Wir wollten die kurzen zwei Wochen unserer Herbstferien gemeinsam dort verbringen. Die ersten gemeinsamen Wochen für uns allein! Welch eine reiche, reine Flitterzeit, hofften wir!
Schon der erste Abend war's: Wir hatten ein wunderhübsch ausgebautes Steinhäuschen bezogen, eine ehemalige Bergerie, die fünfzehn Minuten abseits vom Haupthaus, der Ferme, lag und zu Fuß durch ein Schmetterlingstal erreichbar war, über einen ruckeligen, vergrasten Fluglandeplatz hinweg, ein leichter Abstieg auf einem steinigen Trampelweg. Vorsicht im Gras, hatte der Patron, gesagt, hier gibt es noch die Aspis-Vipern. Mit dem quietschigen Landrover, der unsere Koffer rübergebracht hatte, brauchte man auch seine guten zehn Minuten; ein einsam gelegenes Liebesnest, was wollten wir mehr? Wir hatten uns, und brauchten niemanden. Der Kühlschrank war voll, Gemüse im Gärtchen, zwei Laibe Brot.

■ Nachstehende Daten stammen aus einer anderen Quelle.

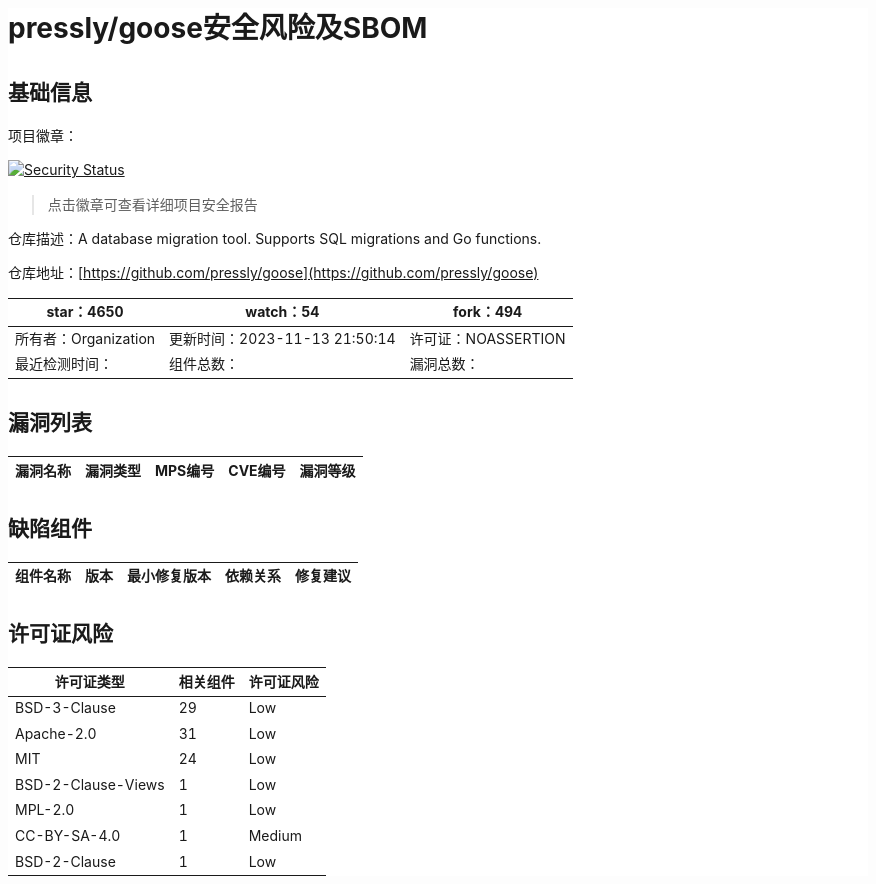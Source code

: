 # pressly/goose安全风险及SBOM

## 基础信息

项目徽章：

[![Security Status](https://www.murphysec.com/platform3/v31/badge/1724492510157824000.svg)](https://www.murphysec.com/console/report/1724492509897777152/1724492510157824000)

> 点击徽章可查看详细项目安全报告

仓库描述：A database migration tool. Supports SQL migrations and Go functions. 

仓库地址：[https://github.com/pressly/goose](https://github.com/pressly/goose)

| star：4650 | watch：54 | fork：494 |
| ----------- | -------------- | ------------ |
| 所有者：Organization | 更新时间：2023-11-13 21:50:14 | 许可证：NOASSERTION |
| 最近检测时间： | 组件总数： | 漏洞总数： |




## 漏洞列表

| 漏洞名称 | 漏洞类型 | MPS编号 | CVE编号 | 漏洞等级 |
| ------- | ------ | ------- | ------ | ----- |





## 缺陷组件

| 组件名称 | 版本 | 最小修复版本 | 依赖关系 | 修复建议 |
| -------- | ---- | ------------ | -------- | -------- |





## 许可证风险

| 许可证类型 | 相关组件 | 许可证风险 |
| ---------- | -------- | ---------- |
|BSD-3-Clause|29|Low|
|Apache-2.0|31|Low|
|MIT|24|Low|
|BSD-2-Clause-Views|1|Low|
|MPL-2.0|1|Low|
|CC-BY-SA-4.0|1|Medium|
|BSD-2-Clause|1|Low|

Wir hatten uns schon lange vorgenommen und in heimlichen Briefen ausgemalt und uns versprochen, auch einmal im lauschigen Freien miteinander zu schlafen, uns den Abendwind um die Ohren wehen lassen, die hunderte nimmermüden Zikaden singen hören und die verdeckte Flammenschrift der Umrisse der großen, harkig gezackten, im Wind steil schwankenden Pappeln auf dem krausen Bergrücken jenseits unseres paradiesischen Talgrundes zu sehen.